¿Cuál es la diferencia entre RTPCR y PCR cuantitativa de fluorescencia en tiempo real?
La diferencia entre la rtPCR y la PCR cuantitativa por fluorescencia en tiempo real es la siguiente:
1. La denominada PCR debería ser la PCR más convencional, que utiliza el ADN como plantilla y utiliza cebadores ascendentes y descendentes para amplificar el aumento de ADN.
2. RT-PCR generalmente se refiere a PCR de transcripción inversa, aunque alguna información dice que la PCR cuantitativa de fluorescencia en tiempo real también se conoce como RT-PCR. Pero esto es incorrecto y no se recomienda.
El proceso operativo básico consiste en transcribir inversamente el ARN extraído y luego utilizar el ADNc obtenido como plantilla para diseñar cebadores para la amplificación. Es un método común para detectar la expresión génica.
3. La PCR cuantitativa de fluorescencia en tiempo real es la PCR en tiempo real.
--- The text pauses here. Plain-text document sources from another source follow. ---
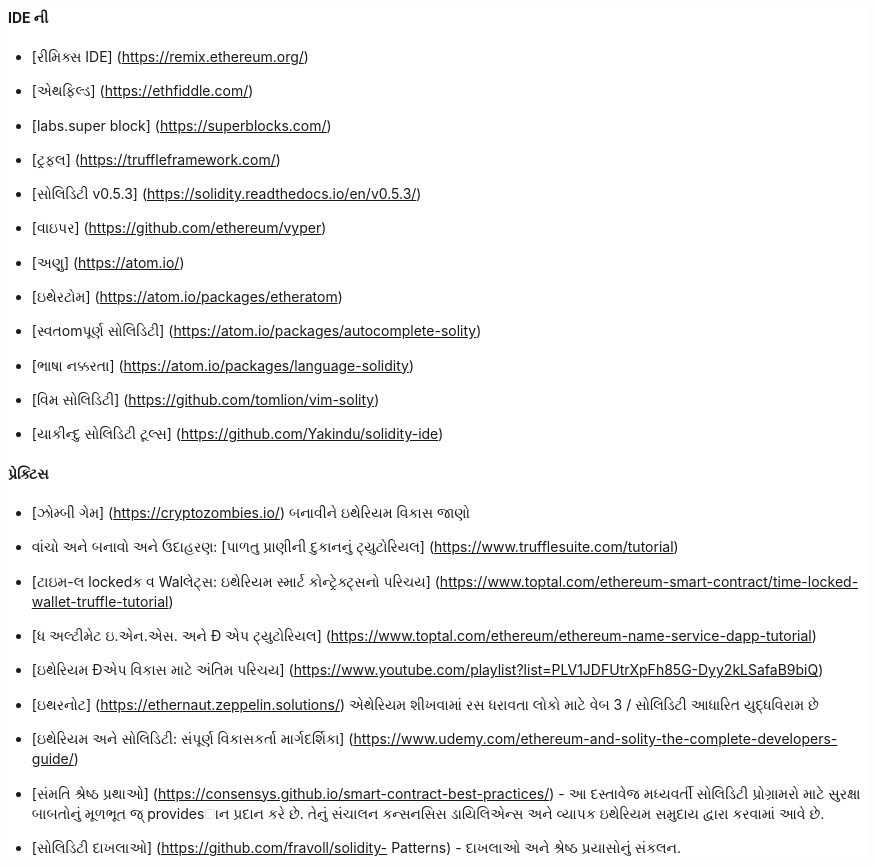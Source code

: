  

#### IDE ની

 

- [રીમિક્સ IDE] (https://remix.ethereum.org/)  

- [એથફિલ્ડ] (https://ethfiddle.com/)  

- [labs.super block] (https://superblocks.com/)  

- [ટ્રફલ] (https://truffleframework.com/)  

- [સોલિડિટી v0.5.3] (https://solidity.readthedocs.io/en/v0.5.3/)  

- [વાઇપર] (https://github.com/ethereum/vyper)  

- [અણુ] (https://atom.io/)  

- [ઇથેરટોમ] (https://atom.io/packages/etheratom)  

- [સ્વતomપૂર્ણ સોલિડિટી] (https://atom.io/packages/autocomplete-solity)  

- [ભાષા નક્કરતા] (https://atom.io/packages/language-solidity)  

- [વિમ સોલિડિટી] (https://github.com/tomlion/vim-solity)  

- [યાકીન્દુ સોલિડિટી ટૂલ્સ] (https://github.com/Yakindu/solidity-ide)  

 

 

#### પ્રેક્ટિસ

 

- [ઝોમ્બી ગેમ] (https://cryptozombies.io/) બનાવીને ઇથેરિયમ વિકાસ જાણો  

- વાંચો અને બનાવો અને ઉદાહરણ: [પાળતુ પ્રાણીની દુકાનનું ટ્યુટોરિયલ] (https://www.trufflesuite.com/tutorial)  

- [ટાઇમ-લ lockedક વ Walલેટ્સ: ઇથેરિયમ સ્માર્ટ કોન્ટ્રેક્ટ્સનો પરિચય] (https://www.toptal.com/ethereum-smart-contract/time-locked-wallet-truffle-tutorial)  

- [ધ અલ્ટીમેટ ઇ.એન.એસ. અને Đ એપ ટ્યુટોરિયલ] (https://www.toptal.com/ethereum/ethereum-name-service-dapp-tutorial)  

- [ઇથેરિયમ Ðએપ વિકાસ માટે અંતિમ પરિચય] (https://www.youtube.com/playlist?list=PLV1JDFUtrXpFh85G-Dyy2kLSafaB9biQ)  

- [ઇથરનોટ] (https://ethernaut.zeppelin.solutions/) એથેરિયમ શીખવામાં રસ ધરાવતા લોકો માટે વેબ 3 / સોલિડિટી આધારિત યુદ્ધવિરામ છે  

- [ઇથેરિયમ અને સોલિડિટી: સંપૂર્ણ વિકાસકર્તા માર્ગદર્શિકા] (https://www.udemy.com/ethereum-and-solity-the-complete-developers-guide/)  

- [સંમતિ શ્રેષ્ઠ પ્રથાઓ] (https://consensys.github.io/smart-contract-best-practices/) - આ દસ્તાવેજ મધ્યવર્તી સોલિડિટી પ્રોગ્રામરો માટે સુરક્ષા બાબતોનું મૂળભૂત જ્ providesાન પ્રદાન કરે છે. તેનું સંચાલન કન્સનસિસ ડાયિલિએન્સ અને વ્યાપક ઇથેરિયમ સમુદાય દ્વારા કરવામાં આવે છે.  

- [સોલિડિટી દાખલાઓ] (https://github.com/fravoll/solidity- Patterns) - દાખલાઓ અને શ્રેષ્ઠ પ્રયાસોનું સંકલન.  
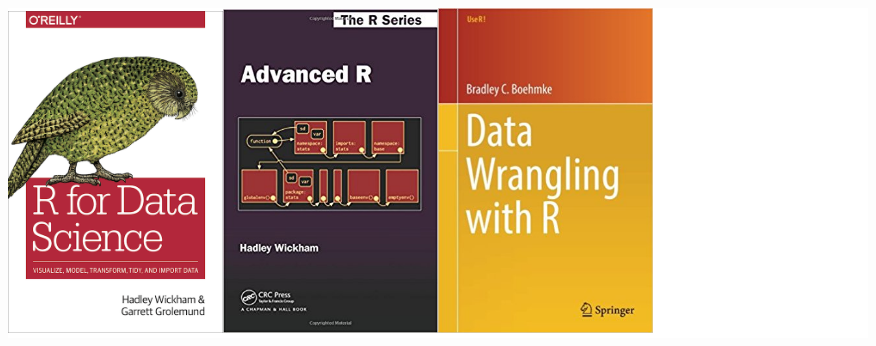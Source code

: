 <img src="images/bookcover_WickhamGrolemund.png" width="25%" /><img src="images/bookcover_WickhamAdvR.jpg" width="25%" /><img src="images/bookcover_Boehmke.jpg" width="25%" />
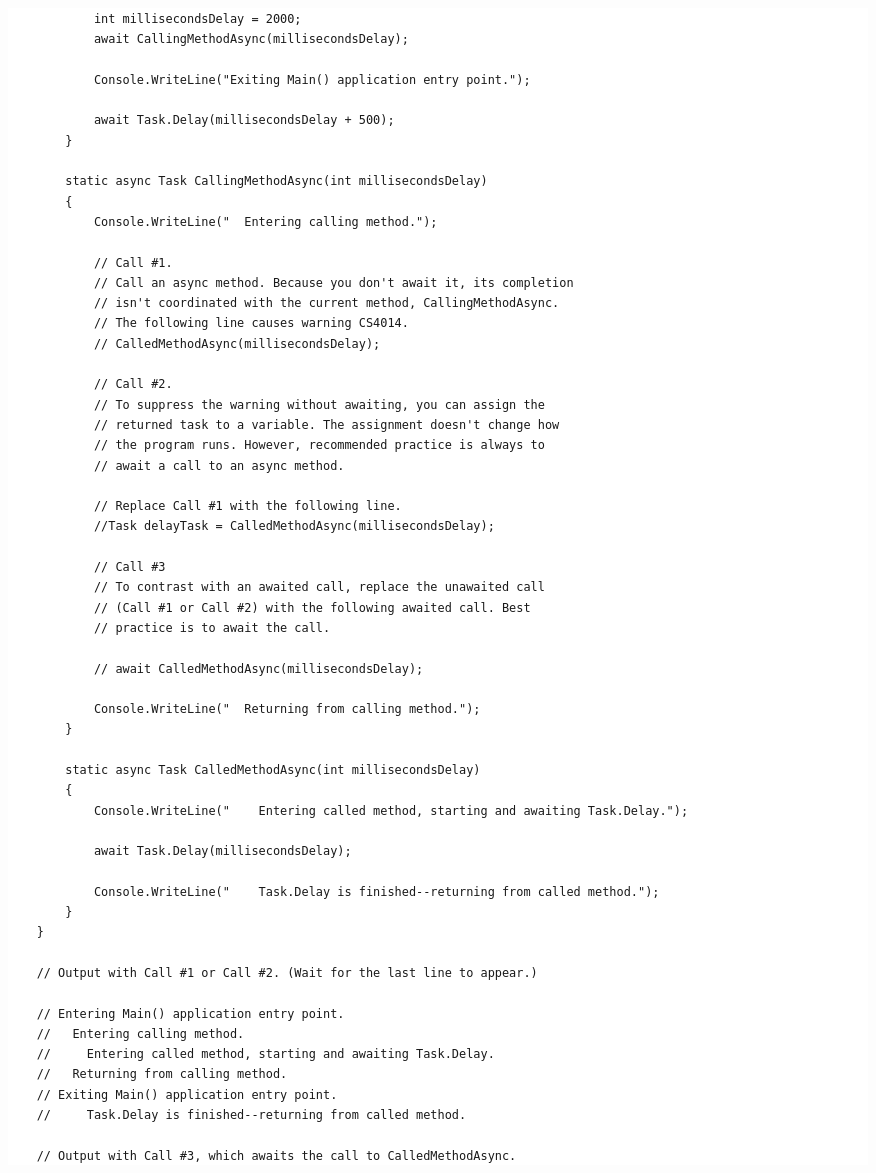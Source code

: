                 int millisecondsDelay = 2000;
                await CallingMethodAsync(millisecondsDelay);

                Console.WriteLine("Exiting Main() application entry point.");

                await Task.Delay(millisecondsDelay + 500);
            }

            static async Task CallingMethodAsync(int millisecondsDelay)
            {
                Console.WriteLine("  Entering calling method.");

                // Call #1.
                // Call an async method. Because you don't await it, its completion
                // isn't coordinated with the current method, CallingMethodAsync.
                // The following line causes warning CS4014.
                // CalledMethodAsync(millisecondsDelay);

                // Call #2.
                // To suppress the warning without awaiting, you can assign the
                // returned task to a variable. The assignment doesn't change how
                // the program runs. However, recommended practice is always to
                // await a call to an async method.

                // Replace Call #1 with the following line.
                //Task delayTask = CalledMethodAsync(millisecondsDelay);

                // Call #3
                // To contrast with an awaited call, replace the unawaited call
                // (Call #1 or Call #2) with the following awaited call. Best
                // practice is to await the call.

                // await CalledMethodAsync(millisecondsDelay);

                Console.WriteLine("  Returning from calling method.");
            }

            static async Task CalledMethodAsync(int millisecondsDelay)
            {
                Console.WriteLine("    Entering called method, starting and awaiting Task.Delay.");

                await Task.Delay(millisecondsDelay);

                Console.WriteLine("    Task.Delay is finished--returning from called method.");
            }
        }

        // Output with Call #1 or Call #2. (Wait for the last line to appear.)

        // Entering Main() application entry point.
        //   Entering calling method.
        //     Entering called method, starting and awaiting Task.Delay.
        //   Returning from calling method.
        // Exiting Main() application entry point.
        //     Task.Delay is finished--returning from called method.

        // Output with Call #3, which awaits the call to CalledMethodAsync.
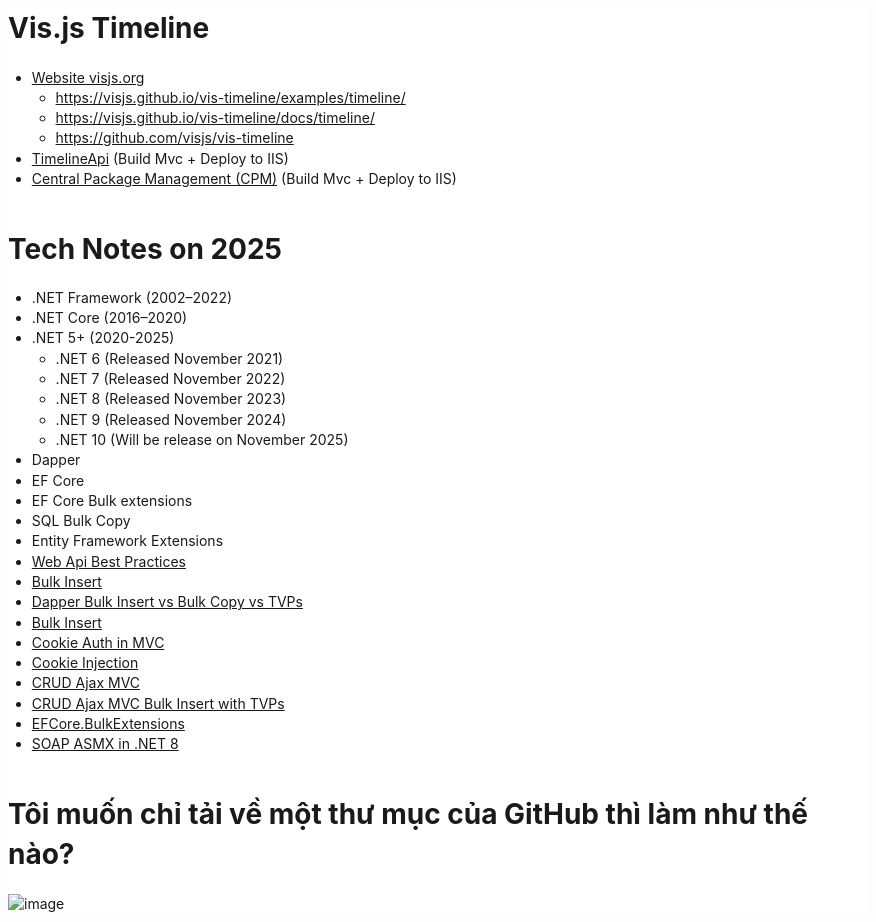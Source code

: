 # Vis.js Timeline
+ [Website visjs.org](https://visjs.org/)    
    + https://visjs.github.io/vis-timeline/examples/timeline/
    + https://visjs.github.io/vis-timeline/docs/timeline/
    + https://github.com/visjs/vis-timeline
+ [TimelineApi](https://github.com/gtechsltn/TimelineApi) (Build Mvc + Deploy to IIS)
+ [Central Package Management (CPM)](https://github.com/gtechsltn/Central-Package-Management) (Build Mvc + Deploy to IIS)

# Tech Notes on 2025
+ .NET Framework (2002–2022)
+ .NET Core (2016–2020)
+ .NET 5+ (2020-2025)
    + .NET 6 (Released November 2021)
    + .NET 7 (Released November 2022)
    + .NET 8 (Released November 2023)
    + .NET 9 (Released November 2024)
    + .NET 10 (Will be release on November 2025)
+ Dapper
+ EF Core
+ EF Core Bulk extensions
+ SQL Bulk Copy
+ Entity Framework Extensions
+ [Web Api Best Practices](https://np4652.medium.com/api-creation-best-practices-in-net-core-lessons-from-the-field-46038abf3d38)
+ [Bulk Insert](https://np4652.medium.com/bulk-insert-into-sql-server-using-net-8-sqlbulkcopy-vs-table-valued-parameters-tvp-3a50a05acb81)
+ [Dapper Bulk Insert vs Bulk Copy vs TVPs](https://medium.com/@gabrieletronchin/c-net-8-sql-bulk-insert-dapper-vs-bulkcopy-vs-table-value-parameters-665d9db39477)
+ [Bulk Insert](https://www.milanjovanovic.tech/blog/fast-sql-bulk-inserts-with-csharp-and-ef-core)
+ [Cookie Auth in MVC](https://np4652.medium.com/creating-cookie-based-authentication-and-authorization-in-net-core-4aa25f1e845a)
+ [Cookie Injection](https://np4652.medium.com/understanding-cookie-injection-and-prevention-in-net-core-1477015dda11)
+ [CRUD Ajax MVC](https://np4652.medium.com/building-a-crud-application-in-net-core-8-with-ajax-partial-views-and-dapper-e9f083c30e43)
+ [CRUD Ajax MVC Bulk Insert with TVPs](https://np4652.medium.com/bulk-insert-via-table-valued-parameters-tvp-with-jquery-ajax-in-net-8-b61922fc081f)
+ [EFCore.BulkExtensions](https://github.com/borisdj/EFCore.BulkExtensions)
+ [SOAP ASMX in .NET 8](https://medium.com/@imtejassingh/creating-and-hosting-a-local-soap-service-in-asp-net-core-using-soapcore-2f9285d94fb3)

# Tôi muốn chỉ tải về một thư mục của GitHub thì làm như thế nào?

<img width="851" height="486" alt="image" src="https://github.com/user-attachments/assets/63b4260d-f526-401d-8d38-9b704c900b85" />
Su principal función es detectar la concentración inicial de ADN en la muestra.
En cuanto a la relación entre los tres, la RT-PCR y la PCR cuantitativa en tiempo real deben pertenecer a la PCR. En experimentos de ARN, se aplicarán ambas.
Por ejemplo, si desea comparar la diferencia de expresión de un determinado gen en dos tejidos, primero debe extraer el ARN total de los dos tejidos y luego usar RT-PCR para detectar si el gen se expresa en los dos tejidos. Luego se utilizó la PCR cuantitativa en tiempo real para determinar si había una diferencia significativa en la expresión del gen en los dos tejidos.
Principio de PCR:
La replicación semiconservadora del ADN es una forma importante de evolución y generación biológica. El ADN bicatenario puede desnaturalizarse y desenrollarse en hebras individuales bajo la acción de diversas enzimas. Con la participación de la ADN polimerasa, puede copiarse en dos copias moleculares idénticas según el principio de apareamiento de bases complementarias.
En experimentos, se descubrió que el ADN puede desnaturalizarse y descomprimirse a altas temperaturas, y puede renaturalizarse en dobles hebras cuando se reduce la temperatura. Por lo tanto, al controlar la desnaturalización y renaturalización del ADN mediante cambios de temperatura, agregando cebadores diseñados, ADN polimerasa y dNTP, se puede completar la replicación in vitro de genes específicos.
Sin embargo, la ADN polimerasa estará inactiva a altas temperaturas, por lo que se debe añadir nueva ADN polimerasa para cada ciclo, lo que no sólo es engorroso de operar, sino también costoso, lo que restringe la aplicación y el desarrollo de la PCR. tecnología.